Assessment of functional limitations among schizophrenia is a difficult undertaking, which many people fail to do, particularly during the stable phase. Several cases of relapse may cause poor chances of regaining previous levels of functional abilities. On the other hand, improved symptom control can facilitate the chances of regaining functional abilities. However, some studies have indicated that impairment in symptoms does not automatically affect the functional capacities of the patient. Indeed, physicians should assess functioning limitations independently. This is necessary for enhancing long-term intervention outcomes for schizophrenia patients.

Physicians have associated certain symptoms of schizophrenia with negative outcomes and specific cognitive limitations, such as social perception, attention, memory, and other functions.
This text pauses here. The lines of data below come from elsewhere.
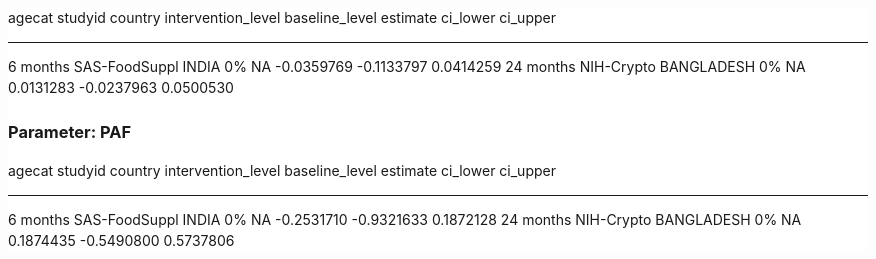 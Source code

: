 
agecat      studyid         country      intervention_level   baseline_level      estimate     ci_lower    ci_upper
----------  --------------  -----------  -------------------  ---------------  -----------  -----------  ----------
6 months    SAS-FoodSuppl   INDIA        0%                   NA                -0.0359769   -0.1133797   0.0414259
24 months   NIH-Crypto      BANGLADESH   0%                   NA                 0.0131283   -0.0237963   0.0500530


### Parameter: PAF


agecat      studyid         country      intervention_level   baseline_level      estimate     ci_lower    ci_upper
----------  --------------  -----------  -------------------  ---------------  -----------  -----------  ----------
6 months    SAS-FoodSuppl   INDIA        0%                   NA                -0.2531710   -0.9321633   0.1872128
24 months   NIH-Crypto      BANGLADESH   0%                   NA                 0.1874435   -0.5490800   0.5737806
Several studies have demonstrated that negative symptoms normally show consistency with social limitations and poor relationships. However, such symptoms may not affect skill acquisition. Patients’ cognitive functioning may have an impact on subsequent functional outcomes. The impact may affect independent living, cognitive abilities, relationships, and sustained employment. It is also important to note that functional limitations of schizophrenia based on outcomes may not be associated with the cognitive conditions of the disease. This implies that improvement in symptoms may not enhance functional abilities.
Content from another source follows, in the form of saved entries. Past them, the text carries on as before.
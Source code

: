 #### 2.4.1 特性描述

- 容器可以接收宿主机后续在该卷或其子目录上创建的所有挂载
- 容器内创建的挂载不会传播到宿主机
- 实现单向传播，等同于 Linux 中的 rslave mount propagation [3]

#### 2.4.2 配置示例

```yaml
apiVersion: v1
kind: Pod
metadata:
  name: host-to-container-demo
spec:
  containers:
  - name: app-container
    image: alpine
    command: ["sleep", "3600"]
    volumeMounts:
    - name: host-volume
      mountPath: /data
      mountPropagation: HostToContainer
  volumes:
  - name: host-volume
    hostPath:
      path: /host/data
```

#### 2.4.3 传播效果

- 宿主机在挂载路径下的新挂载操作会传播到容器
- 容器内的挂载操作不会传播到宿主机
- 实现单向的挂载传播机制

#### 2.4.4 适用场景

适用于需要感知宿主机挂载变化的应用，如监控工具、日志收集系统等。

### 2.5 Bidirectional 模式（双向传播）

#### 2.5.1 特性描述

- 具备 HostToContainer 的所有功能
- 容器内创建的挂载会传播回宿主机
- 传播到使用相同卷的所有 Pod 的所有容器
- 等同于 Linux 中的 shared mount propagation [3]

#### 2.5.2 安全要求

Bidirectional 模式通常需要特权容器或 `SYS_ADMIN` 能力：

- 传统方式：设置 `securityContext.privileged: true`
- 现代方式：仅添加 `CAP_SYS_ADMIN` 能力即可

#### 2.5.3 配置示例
There are several scales of assessment for patient functional abilities. Jean-Pierre Lindenmayer noted that assessment tools based on the DSM-IV criteria were the most clinically meaningful to clinicians and researchers (Lindenmayer, 2008). Thus, physicians should work with such instruments when assessing the functional abilities of the patient.
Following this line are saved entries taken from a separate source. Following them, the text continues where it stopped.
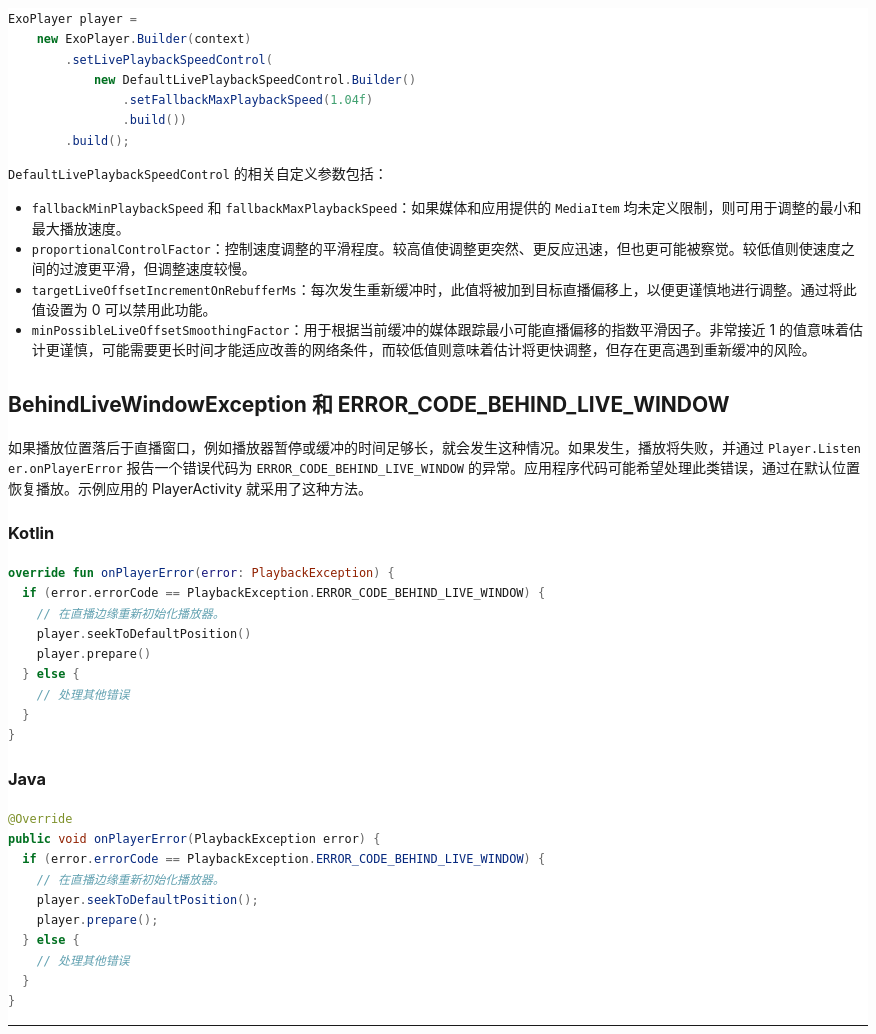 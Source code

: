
 ```java
ExoPlayer player =
    new ExoPlayer.Builder(context)
        .setLivePlaybackSpeedControl(
            new DefaultLivePlaybackSpeedControl.Builder()
                .setFallbackMaxPlaybackSpeed(1.04f)
                .build())
        .build();
```

`DefaultLivePlaybackSpeedControl` 的相关自定义参数包括：

- `fallbackMinPlaybackSpeed` 和 `fallbackMaxPlaybackSpeed`：如果媒体和应用提供的 `MediaItem` 均未定义限制，则可用于调整的最小和最大播放速度。
- `proportionalControlFactor`：控制速度调整的平滑程度。较高值使调整更突然、更反应迅速，但也更可能被察觉。较低值则使速度之间的过渡更平滑，但调整速度较慢。
- `targetLiveOffsetIncrementOnRebufferMs`：每次发生重新缓冲时，此值将被加到目标直播偏移上，以便更谨慎地进行调整。通过将此值设置为 0 可以禁用此功能。
- `minPossibleLiveOffsetSmoothingFactor`：用于根据当前缓冲的媒体跟踪最小可能直播偏移的指数平滑因子。非常接近 1 的值意味着估计更谨慎，可能需要更长时间才能适应改善的网络条件，而较低值则意味着估计将更快调整，但存在更高遇到重新缓冲的风险。

## BehindLiveWindowException 和 ERROR_CODE_BEHIND_LIVE_WINDOW

如果播放位置落后于直播窗口，例如播放器暂停或缓冲的时间足够长，就会发生这种情况。如果发生，播放将失败，并通过 `Player.Listener.onPlayerError` 报告一个错误代码为 `ERROR_CODE_BEHIND_LIVE_WINDOW` 的异常。应用程序代码可能希望处理此类错误，通过在默认位置恢复播放。示例应用的 PlayerActivity 就采用了这种方法。

### Kotlin

```kotlin
override fun onPlayerError(error: PlaybackException) {
  if (error.errorCode == PlaybackException.ERROR_CODE_BEHIND_LIVE_WINDOW) {
    // 在直播边缘重新初始化播放器。
    player.seekToDefaultPosition()
    player.prepare()
  } else {
    // 处理其他错误
  }
}
```

### Java

```java
@Override
public void onPlayerError(PlaybackException error) {
  if (error.errorCode == PlaybackException.ERROR_CODE_BEHIND_LIVE_WINDOW) {
    // 在直播边缘重新初始化播放器。
    player.seekToDefaultPosition();
    player.prepare();
  } else {
    // 处理其他错误
  }
}
```

---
Summary of Assessment and Interventions

Assessment

  • A comprehensive assessment that covers physical, psychiatric, and psychological conditions
  • Regular assessment of anxiety, depression, comorbidity, drug and substance abuse, and physical conditions

General approach

  • Get informed consent
  • Provide support to all stakeholders in terms of information required
  • Allow the patient to seek the second opinion if necessary
  • Manage the patient during transfer to different services
  • Early treatment of the first episode
  • Refer critical cases to mental
  • For the acute episode, use pharmacological intervention, fast tranquilization, psychosocial and psychological interventions
  • Monitor post-acute recovery
  • Facilitate recovery

Service-Level Interventions

  • Provide home treatment care providers
  • Offer early intervention services
  • Encourage community mental health services
  • Create an outreach team
  • Provide acute day hospitals
  • Use appropriate assessment scale

Pharmacological Interventions

  • Use the normal antipsychotic treatment agents
  • Use specific antipsychotic treatment agents
  • Observe the duration of drug administration
  • Monitor the patient

Psychological Treatments

  • Apply cognitive-behavioral therapy
  • Use family and friends’ intervention to avoid relapse (Pharoah et al., 2010)
  • Use art therapy
  • Provide counseling and supportive services
  • Apply cognitive remediation

Some useful resources for Assessment and Intervention

References

Kane, J. and Correll, C. (2010). Past and present progress in the pharmacologic treatment of schizophrenia. Journal of Clinical Psychiatry, 71(9), 1115-24.

Kane, J. (2010). Pharmacologic treatment of schizophrenia. Dialogues Clinical Neuroscience, 12(3), 345–357.

Lindenmayer, J-P. (2008). Increasing Awareness of Patient Functional Impairment in Schizophrenia and Its Measurement. Primary Psychiatry, 15(1), 89-93.

Pharoah, F., Mari, J., Rathbone, J., and Wong, W. (2010). Family intervention for schizophrenia. Cochrane Database Syst Review, (12), CD000088.

Reichenberg, A. (2010). The assessment of neuropsychological functioning in schizophrenia. Dialogues Clinical Neuroscience, 12(3), 383–392.